══ RECORDS FOR THIS TASK

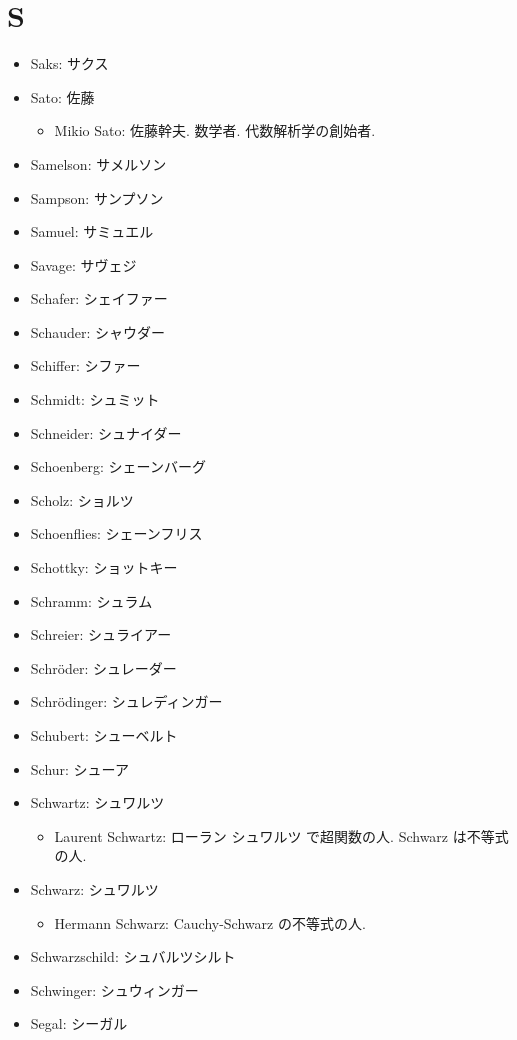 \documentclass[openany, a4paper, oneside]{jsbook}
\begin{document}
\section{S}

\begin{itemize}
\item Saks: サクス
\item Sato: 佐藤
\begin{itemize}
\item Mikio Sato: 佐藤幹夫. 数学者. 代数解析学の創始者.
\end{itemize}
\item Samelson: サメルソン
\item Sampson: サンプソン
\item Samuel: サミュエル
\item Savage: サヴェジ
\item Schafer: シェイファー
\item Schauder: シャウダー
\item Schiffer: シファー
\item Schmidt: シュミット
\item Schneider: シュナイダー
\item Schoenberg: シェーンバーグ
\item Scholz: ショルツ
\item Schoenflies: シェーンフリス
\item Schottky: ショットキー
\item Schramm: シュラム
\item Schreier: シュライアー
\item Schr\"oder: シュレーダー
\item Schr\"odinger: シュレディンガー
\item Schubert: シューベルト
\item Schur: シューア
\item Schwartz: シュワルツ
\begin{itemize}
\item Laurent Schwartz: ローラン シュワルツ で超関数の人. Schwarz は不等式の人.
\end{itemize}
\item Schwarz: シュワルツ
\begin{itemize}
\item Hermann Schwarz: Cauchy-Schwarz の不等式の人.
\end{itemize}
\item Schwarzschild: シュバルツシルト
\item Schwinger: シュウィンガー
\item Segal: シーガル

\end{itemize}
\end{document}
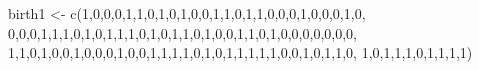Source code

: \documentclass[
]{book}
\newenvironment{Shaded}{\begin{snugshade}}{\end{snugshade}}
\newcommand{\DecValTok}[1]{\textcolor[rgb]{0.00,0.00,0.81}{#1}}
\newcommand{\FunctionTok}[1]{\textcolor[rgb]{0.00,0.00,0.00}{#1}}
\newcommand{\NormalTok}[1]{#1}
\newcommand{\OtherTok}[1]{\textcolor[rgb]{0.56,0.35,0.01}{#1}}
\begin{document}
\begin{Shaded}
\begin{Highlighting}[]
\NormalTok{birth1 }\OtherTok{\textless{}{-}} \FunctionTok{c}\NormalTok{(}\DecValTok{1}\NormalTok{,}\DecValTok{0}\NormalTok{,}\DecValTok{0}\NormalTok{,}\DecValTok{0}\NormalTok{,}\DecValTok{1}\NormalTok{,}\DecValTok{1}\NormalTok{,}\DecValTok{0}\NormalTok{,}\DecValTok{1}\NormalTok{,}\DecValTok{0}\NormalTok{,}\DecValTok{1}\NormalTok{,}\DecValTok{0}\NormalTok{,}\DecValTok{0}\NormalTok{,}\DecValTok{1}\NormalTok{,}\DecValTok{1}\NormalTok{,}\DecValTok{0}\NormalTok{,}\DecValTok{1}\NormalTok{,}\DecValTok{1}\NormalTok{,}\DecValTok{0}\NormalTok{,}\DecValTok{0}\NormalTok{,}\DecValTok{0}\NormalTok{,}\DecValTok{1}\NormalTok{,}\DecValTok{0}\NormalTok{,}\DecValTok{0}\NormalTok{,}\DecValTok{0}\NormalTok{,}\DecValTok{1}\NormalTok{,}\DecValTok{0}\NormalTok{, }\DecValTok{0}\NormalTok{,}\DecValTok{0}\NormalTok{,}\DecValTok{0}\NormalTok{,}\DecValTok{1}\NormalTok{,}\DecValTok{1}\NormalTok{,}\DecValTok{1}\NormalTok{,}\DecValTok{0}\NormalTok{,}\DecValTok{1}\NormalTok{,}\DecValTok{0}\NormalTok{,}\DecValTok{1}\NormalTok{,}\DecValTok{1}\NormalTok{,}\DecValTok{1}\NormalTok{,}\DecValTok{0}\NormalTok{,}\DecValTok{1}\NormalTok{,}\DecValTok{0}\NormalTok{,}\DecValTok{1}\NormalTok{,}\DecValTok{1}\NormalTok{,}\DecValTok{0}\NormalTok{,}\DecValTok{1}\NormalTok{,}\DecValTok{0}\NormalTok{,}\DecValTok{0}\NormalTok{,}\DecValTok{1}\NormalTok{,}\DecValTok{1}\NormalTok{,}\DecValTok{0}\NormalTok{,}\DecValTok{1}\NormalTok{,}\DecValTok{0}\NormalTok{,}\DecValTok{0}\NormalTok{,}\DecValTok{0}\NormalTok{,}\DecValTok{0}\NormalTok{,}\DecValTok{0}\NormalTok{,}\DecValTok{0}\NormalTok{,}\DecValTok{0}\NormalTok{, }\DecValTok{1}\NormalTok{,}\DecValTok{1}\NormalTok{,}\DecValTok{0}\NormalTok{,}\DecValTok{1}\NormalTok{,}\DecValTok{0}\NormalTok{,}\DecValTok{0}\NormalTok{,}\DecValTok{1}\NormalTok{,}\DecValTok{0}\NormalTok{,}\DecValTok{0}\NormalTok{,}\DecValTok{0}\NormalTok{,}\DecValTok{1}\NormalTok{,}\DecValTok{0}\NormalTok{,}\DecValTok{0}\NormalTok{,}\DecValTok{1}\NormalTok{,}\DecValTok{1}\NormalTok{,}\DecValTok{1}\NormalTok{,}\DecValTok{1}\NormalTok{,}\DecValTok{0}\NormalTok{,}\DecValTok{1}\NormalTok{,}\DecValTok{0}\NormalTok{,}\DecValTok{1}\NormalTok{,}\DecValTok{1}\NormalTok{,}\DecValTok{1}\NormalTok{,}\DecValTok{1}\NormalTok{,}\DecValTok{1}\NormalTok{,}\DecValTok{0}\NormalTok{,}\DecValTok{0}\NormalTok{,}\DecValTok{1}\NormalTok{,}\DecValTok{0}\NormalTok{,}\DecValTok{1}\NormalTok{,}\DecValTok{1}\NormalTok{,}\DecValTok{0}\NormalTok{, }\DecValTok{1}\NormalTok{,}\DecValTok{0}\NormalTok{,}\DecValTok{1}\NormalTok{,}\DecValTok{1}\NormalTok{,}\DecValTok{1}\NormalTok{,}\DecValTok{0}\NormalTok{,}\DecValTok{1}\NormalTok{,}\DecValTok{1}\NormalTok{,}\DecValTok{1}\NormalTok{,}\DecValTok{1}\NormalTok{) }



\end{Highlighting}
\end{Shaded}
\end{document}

════

YOUR TASK: Search the listing above for the string "Sato". Copy every line that contains it.

ANSWER TO THE EXERCISE:
\item Sato: 佐藤
\item Mikio Sato: 佐藤幹夫. 数学者. 代数解析学の創始者.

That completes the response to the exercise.